The optimizer controls the progress of the optimization - the mating, survival and death of individuals (each individaul in this case being a simulation). The optimizer generally acheives this by starting with an initial population chosen randomly (Say a population of 100, with 3 free paramaters x,y,z, the population is therefore 100 members [x1,y1,z1]. . . [x100,y100,z100]). Seeds chosen by the user may also be present in the initial population. In order to evaluate this population, the optimizer passes every member to the evaluator which assigns each indivudal a fitness value based on the simulation output.
But how does the Evaluator do this? The evaluator does the above by looking at simulation output and targets and assigning a fitness (via its cost function). The evaluator needs a way to run each simulation - this is why it needs a controller. Hence there are things like ClampEvalutor - This evaluator specifially evaluates the finess of a current clamp simulation compared to the exeperimental data. - It passes those finess results back to the optimizer, the optimizer doesn’t need to “know”“what kind of simulation is being run to obtain these finesses.
The controller class implements the actual running of the simulation given the parameters. A controller will provide the evaluator with a run() method and hide the details of the simulation implementation from the evaluator.
This architecture decouples the optimization from the actual assigining of fitness and the actual control of a simulation. The ability easily mix and match optimizers, controllers and evaluators gives great exibility. For in- stance, the CLI Controller used in the musclemodel doesn’t need to be a Python script- it just needs to be a program which can accept a command line argument and run a simulation based on it.

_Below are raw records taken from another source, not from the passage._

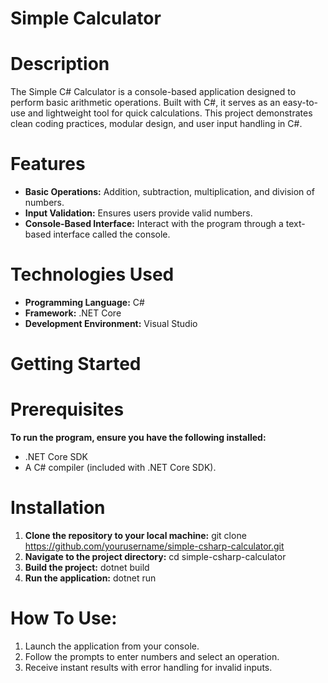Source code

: # Simple Calculator
# Description
The Simple C# Calculator is a console-based application designed to perform basic arithmetic operations. Built with C#, it serves as an easy-to-use and lightweight tool for quick calculations. This project demonstrates clean coding practices, modular design, and user input handling in C#.

# Features
- **Basic Operations:** Addition, subtraction, multiplication, and division of numbers.
- **Input Validation:** Ensures users provide valid numbers.
- **Console-Based Interface:** Interact with the program through a text-based interface called the console.

# Technologies Used
- **Programming Language:** C#
- **Framework:** .NET Core
- **Development Environment:** Visual Studio

# Getting Started
# Prerequisites
**To run the program, ensure you have the following installed:**
- .NET Core SDK
- A C# compiler (included with .NET Core SDK).

# Installation
1. **Clone the repository to your local machine:**
   git clone https://github.com/yourusername/simple-csharp-calculator.git
3. **Navigate to the project directory:**
   cd simple-csharp-calculator
5. **Build the project:**
   dotnet build
7. **Run the application:**
   dotnet run

# How To Use:
1. Launch the application from your console.
2. Follow the prompts to enter numbers and select an operation.
3. Receive instant results with error handling for invalid inputs.




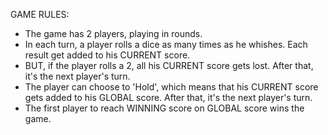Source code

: GAME RULES:

- The game has 2 players, playing in rounds.
- In each turn, a player rolls a dice as many times as he whishes. Each result get added to his CURRENT score.
- BUT, if the player rolls a 2, all his CURRENT score gets lost. After that, it's the next player's turn.
- The player can choose to 'Hold', which means that his CURRENT score gets added to his GLOBAL score. After that, it's the next player's turn.
- The first player to reach WINNING score on GLOBAL score wins the game.
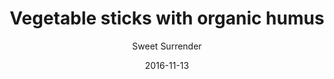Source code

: ---
title: 'Vegetable sticks with organic humus'
description: ""
image: ab0700f30b3546aef12e648da69614d9be663c52
color: '#ffffff'
price: '45'
meta:
    id: 18438d80431128d4008cfc86bea839e5bb8f1d6b
    parentId: f20f57fa9c3d8bff0902cfb33f350091a3a48d51
    language: en
date: '2016-11-13'
author: 'Sweet Surrender'
---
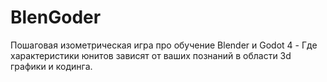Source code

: # BlenGoder
Пошаговая изометрическая игра про обучение Blender и Godot 4 - Где характеристики юнитов зависят от ваших познаний в области 3d графики и кодинга. 
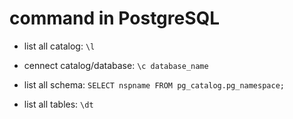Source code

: # command in PostgreSQL

* list all catalog: `\l`
* cennect catalog/database: `\c database_name`

* list all schema: `SELECT nspname FROM pg_catalog.pg_namespace;`

* list all tables: `\dt`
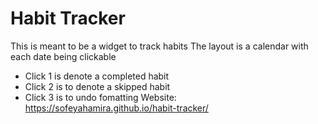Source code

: # Habit Tracker
This is meant to be a widget to track habits 
The layout is a calendar with each date being clickable
- Click 1 is denote a completed habit
- Click 2 is to denote a skipped habit
- Click 3 is to undo fomatting
Website: https://sofeyahamira.github.io/habit-tracker/
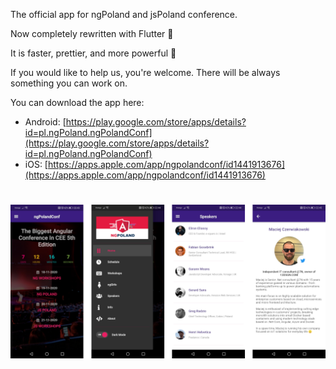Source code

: The official app for ngPoland and jsPoland conference.

Now completely rewritten with Flutter 🚀

It is faster, prettier, and more powerful 💪

If you would like to help us, you're welcome. There will be always something you can work on.

You can download the app here:
- Android: [https://play.google.com/store/apps/details?id=pl.ngPoland.ngPolandConf](https://play.google.com/store/apps/details?id=pl.ngPoland.ngPolandConf)
- iOS: [https://apps.apple.com/app/ngpolandconf/id1441913676](https://apps.apple.com/app/ngpolandconf/id1441913676)

#

[<img src="media/screens/android/screens.png">](media/screens/android/screens.png)
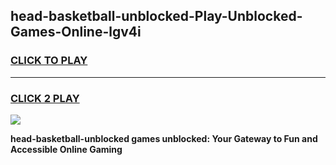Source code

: 
## head-basketball-unblocked-Play-Unblocked-Games-Online-lgv4i
<h3>
<a href="https://premium76.site?title=head-basketball-unblocked&ref=25A">CLICK TO PLAY</a></h3>
<hr>

<h3>
<a href="https://premium76.site?title=head-basketball-unblocked&ref=25A">CLICK 2 PLAY</a>
  
</h3>

<a href="https://premium76.site?title=head-basketball-unblocked&ref=25A"><img src="https://clearcache.store/games.png"></a>


**head-basketball-unblocked games unblocked: Your Gateway to Fun and Accessible Online Gaming**
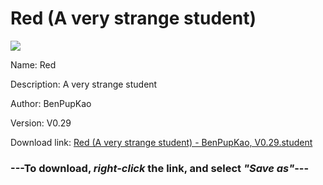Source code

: # Red (A very strange student)

<img src = "https://raw.githubusercontent.com/Arbiter1223/Daigaku-Gurashi-Custom-Students/master/Students/Files/Red%20(A%20very%20strange%20student).png">

Name: Red

Description: A very strange student

Author: BenPupKao

Version: V0.29

Download link: <a href="https://raw.githubusercontent.com/Arbiter1223/Daigaku-Gurashi-Custom-Students/master/Students/Files/Red%20(A%20very%20strange%20student)%20-%20BenPupKao%2C%20V0.29.student">Red (A very strange student) - BenPupKao, V0.29.student</a>

### ---**To download, _right-click_ the link, and select _"Save as"_**---
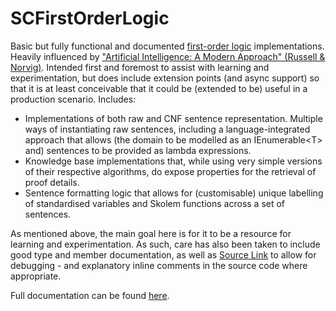 ﻿# SCFirstOrderLogic

Basic but fully functional and documented [first-order logic](https://en.wikipedia.org/wiki/First-order_logic) implementations.
Heavily influenced by ["Artificial Intelligence: A Modern Approach" (Russell & Norvig)](https://www.google.com/search?q=isbn+978-1292153964).
Intended first and foremost to assist with learning and experimentation, but does include extension points (and async support) so that it is at least conceivable that it could be (extended to be) useful in a production scenario.
Includes:

* Implementations of both raw and CNF sentence representation. Multiple ways of instantiating raw sentences, including a language-integrated approach that allows (the domain to be modelled as an IEnumerable&lt;T&gt; and) sentences to be provided as lambda expressions.
* Knowledge base implementations that, while using very simple versions of their respective algorithms, do expose properties for the retrieval of proof details.
* Sentence formatting logic that allows for (customisable) unique labelling of standardised variables and Skolem functions across a set of sentences.

As mentioned above, the main goal here is for it to be a resource for learning and experimentation.
As such, care has also been taken to include good type and member documentation, as well as [Source Link](https://learn.microsoft.com/en-us/dotnet/standard/library-guidance/sourcelink) to allow for debugging - and explanatory inline comments in the source code where appropriate.

Full documentation can be found [here](https://sdcondon.github.io/SCFirstOrderLogic/).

Most evaluators work by receiving a trace back from the simulation and assessing its fitness. A dumb evalutor is a bit special - The simulation itself reports a fitness and writes it to a file. The evaluator is dumb because all it needs to do is read this finess value and report that back to the Optimizer. This allows a lot of flexibility (If a user finds that the given evaluators don’t match their needs but doesn’t want the hassle of writing their own evaluator (e.g doesn’t feel comfortable with OOP) they don’t have to).